Mi amigo me ha suscitado una inquietud inesperada. ¡El arquetipo del filósofo! Mi imaginación ha corrido hacia mi propio cuarto y he descubierto sus paredes desnudas, donde nunca sentí la tentación de poner el retrato de ningún maestro. Y ante su sonrisa, he explicado a mi amigo la zozobra que me producía mi descubrimiento y le he prometido hurgar en mis recuerdos hasta encontrar la imagen bajo cuya advocación pudiera poner mis reflexiones. Y he vuelto a casa desasosegado, como si hubiera descubierto, en mitad del piélago, que había olvidado llevar conmigo brújula y sextante.

¡Mi arquetipo del historiador! Sentado frente a la biblioteca, he hecho desfilar ante mí, en una especie de privadísimo Juicio Final, multitud de figuras de próceres de la ciencia histórica desde Heródoto hasta nuestros días; han pasado y han vuelto a pasar, sin que pudiera decidirme del todo. Por un instante pareció que me quedaría con Homero, pero cierta nefasta sensatez me advirtió que había en mi ánimo más beligerancia que prudencia. Acaso Michelet. La indecisión equivale, en este caso, a una doctrina sobre la variabilidad de la imagen buscada. Sospecho que, finalmente, optaré por Michelet.

Entretanto, he descubierto que es más difícil de lo que parece discernir quiénes han sido los auténticos historiadores en la legión de los que se han ocupado del tiempo pasado. Más fácil es, sin duda alguna, reconocer a los que no lo son, y establecer las cualidades negativas que frustran al historiador en el erudito. Pero las cualidades positivas, las que lo configuran y distinguen, se perfilan tan sutilmente como la sombra en la penumbra, y muy pocas veces aparecen fundidas inequívocamente en un tipo intelectual definido. Y sin embargo, debe haber un historiador puesto que hay una experiencia histórica, tan cara al espíritu como la misma experiencia mística.

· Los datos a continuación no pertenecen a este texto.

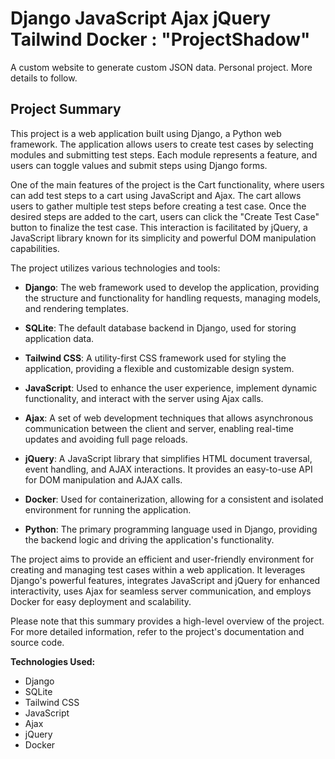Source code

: # Django JavaScript Ajax jQuery Tailwind Docker : "ProjectShadow"

A custom website to generate custom JSON data. Personal project. More details to follow.

## Project Summary

This project is a web application built using Django, a Python web framework. The application allows users to create test cases by selecting modules and submitting test steps. Each module represents a feature, and users can toggle values and submit steps using Django forms.

One of the main features of the project is the Cart functionality, where users can add test steps to a cart using JavaScript and Ajax. The cart allows users to gather multiple test steps before creating a test case. Once the desired steps are added to the cart, users can click the "Create Test Case" button to finalize the test case. This interaction is facilitated by jQuery, a JavaScript library known for its simplicity and powerful DOM manipulation capabilities.

The project utilizes various technologies and tools:

- **Django**: The web framework used to develop the application, providing the structure and functionality for handling requests, managing models, and rendering templates.

- **SQLite**: The default database backend in Django, used for storing application data.

- **Tailwind CSS**: A utility-first CSS framework used for styling the application, providing a flexible and customizable design system.

- **JavaScript**: Used to enhance the user experience, implement dynamic functionality, and interact with the server using Ajax calls.

- **Ajax**: A set of web development techniques that allows asynchronous communication between the client and server, enabling real-time updates and avoiding full page reloads.

- **jQuery**: A JavaScript library that simplifies HTML document traversal, event handling, and AJAX interactions. It provides an easy-to-use API for DOM manipulation and AJAX calls.

- **Docker**: Used for containerization, allowing for a consistent and isolated environment for running the application.

- **Python**: The primary programming language used in Django, providing the backend logic and driving the application's functionality.

The project aims to provide an efficient and user-friendly environment for creating and managing test cases within a web application. It leverages Django's powerful features, integrates JavaScript and jQuery for enhanced interactivity, uses Ajax for seamless server communication, and employs Docker for easy deployment and scalability.

Please note that this summary provides a high-level overview of the project. For more detailed information, refer to the project's documentation and source code.

**Technologies Used:**

- Django
- SQLite
- Tailwind CSS
- JavaScript
- Ajax
- jQuery
- Docker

Mi espontánea preferencia por Homero no era, con todo, totalmente arbitraria. Mucho antes de que se manifestara decididamente mi preferencia por la historia, había tenido ya la vaga intuición —certera, ahora lo comprendo— de que Walter Scott era un historiador, un verdadero historiador. Y si se consigue superar aquello que los separa, creo que se podría descubrir que se parece bastante a Homero. En todo caso, es lícito confesar tímidamente que más de una severa monografía me ha hecho pensar de nuevo, no sin nostalgia, en Homero y en Walter Scott.

Con todo, ninguno de los dos constituye mi arquetipo definitivo del historiador. Casi podría decirse que corresponden a uno de los polos de tensión que oculta la personalidad del historiador, aquel que animan un poco la intuición y un poco la pasión, y que se proyecta en el relato inundándolo de frescura y de vivacidad, saturándolo de reminiscencias, impregnándolo de colores, de sonidos y de perfumes. Pero eso no es sino un polo. Frente a esa aptitud para la captación de la vida parece necesario que se manifieste igual capacidad para llegar a las abstracciones conceptuales en que se desvanece lo real, y esa pericia corresponde al otro polo de su personalidad. Quizá Voltaire o Vico representan acabadamente este extremo de la fisonomía del historiador. Allí están, vivos y pletóricos, malabaristas de las ideas, agudos, sin duda, para percibir los contenidos espirituales ocultos tras las formas de la vida real, pero hábiles tan solo para manejar entelequias, de esas que difícilmente se pueden imaginar calzadas, vestidas y tocadas sin despojarlas de su sublime inhumanidad.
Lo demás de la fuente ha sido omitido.